Joe over at Selsius published a piece the other day — Show Me the ROI: Is Web 2.0 a Load of Hooey or Who’s Making Hay? in which he links to some pretty interesting posts on the same subject. So much of this is what has made me crazy since I first turned onto the onramp of the 2.0 freeway.
ROI? What’s return, if it’s not measured in money, yenom, cash, closing statements, origination fees, bank deposits, or fill in the damn blank? This is silly at it’s best, and embarrassing at its worst. I don’t mean anything Joe said, just the idea. In fact I thought Joe’s observation was right on the money — pun intended.
He noted some folks have decided it might be time to ask the question, “How big is yours?”
This goes back (Please Lord, protect me.) to what I’ve always wondered about the whole SEO thing. It fits into this topic as if it was custom tailored.

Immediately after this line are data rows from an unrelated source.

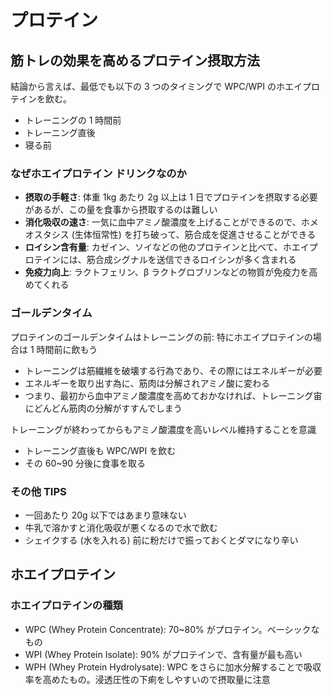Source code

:# プロテイン

## 筋トレの効果を高めるプロテイン摂取方法

結論から言えば、最低でも以下の 3 つのタイミングで WPC/WPI のホエイプロテインを飲む。

* トレーニングの 1 時間前
* トレーニング直後
* 寝る前

### なぜホエイプロテイン ドリンクなのか

* **摂取の手軽さ**: 体重 1kg あたり 2g 以上は 1 日でプロテインを摂取する必要があるが、この量を食事から摂取するのは難しい
* **消化吸収の速さ**: 一気に血中アミノ酸濃度を上げることができるので、ホメオスタシス (生体恒常性) を打ち破って、筋合成を促進させることができる
* **ロイシン含有量**: カゼイン、ソイなどの他のプロテインと比べて、ホエイプロテインには、筋合成シグナルを送信できるロイシンが多く含まれる
* **免疫力向上**: ラクトフェリン、β ラクトグロブリンなどの物質が免疫力を高めてくれる

### ゴールデンタイム

プロテインのゴールデンタイムはトレーニングの前: 特にホエイプロテインの場合は 1 時間前に飲もう

* トレーニングは筋繊維を破壊する行為であり、その際にはエネルギーが必要
* エネルギーを取り出す為に、筋肉は分解されアミノ酸に変わる
* つまり、最初から血中アミノ酸濃度を高めておかなければ、トレーニング宙にどんどん筋肉の分解がすすんでしまう

トレーニングが終わってからもアミノ酸濃度を高いレベル維持することを意識

* トレーニング直後も WPC/WPI を飲む
* その 60~90 分後に食事を取る

### その他 TIPS

* 一回あたり 20g 以下ではあまり意味ない
* 牛乳で溶かすと消化吸収が悪くなるので水で飲む
* シェイクする (水を入れる) 前に粉だけで振っておくとダマになり辛い


## ホエイプロテイン

### ホエイプロテインの種類

* WPC (Whey Protein Concentrate): 70~80% がプロテイン。ベーシックなもの
* WPI (Whey Protein Isolate): 90% がプロテインで、含有量が最も高い
* WPH (Whey Protein Hydrolysate): WPC をさらに加水分解することで吸収率を高めたもの。浸透圧性の下痢をしやすいので摂取量に注意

What’s the ROI on 2.0/SMM? What’s the ROI on all those leads yer gettin’ from your website and/or blog? I’ve simply stopped turning to the experts out there, ‘cuz I’m tired of being ignored when I ask them to please let me know what their clients’ conversion rates are.
I finally ran into an upfront, plain talkin’ expert, whose name I will keep to myself.
When I emailed them privately, asking about leads per day for RE clients, and their subsequent conversion rates, the answer was a breath of fresh air, invigorating by its naked truthfulness.
Here’s my email to this expert.
‘Blog/SEO/Lead generation expert’,
I’ve been tryin, in vain, to find out what the batting average is for real estate bloggers who’ve been successful in generating a reliably consistent number of daily/weekly/monthly leads.
I’ve heard of, and keep reading about blogs bringing in 10 a day 20 a day, even 30+ daily. What I’m not hearing is how many closed escrows are resulting from all those leads.
Whenever I ask this question, especially to those who are experts, (in reality, not just in their minds) I become invisible.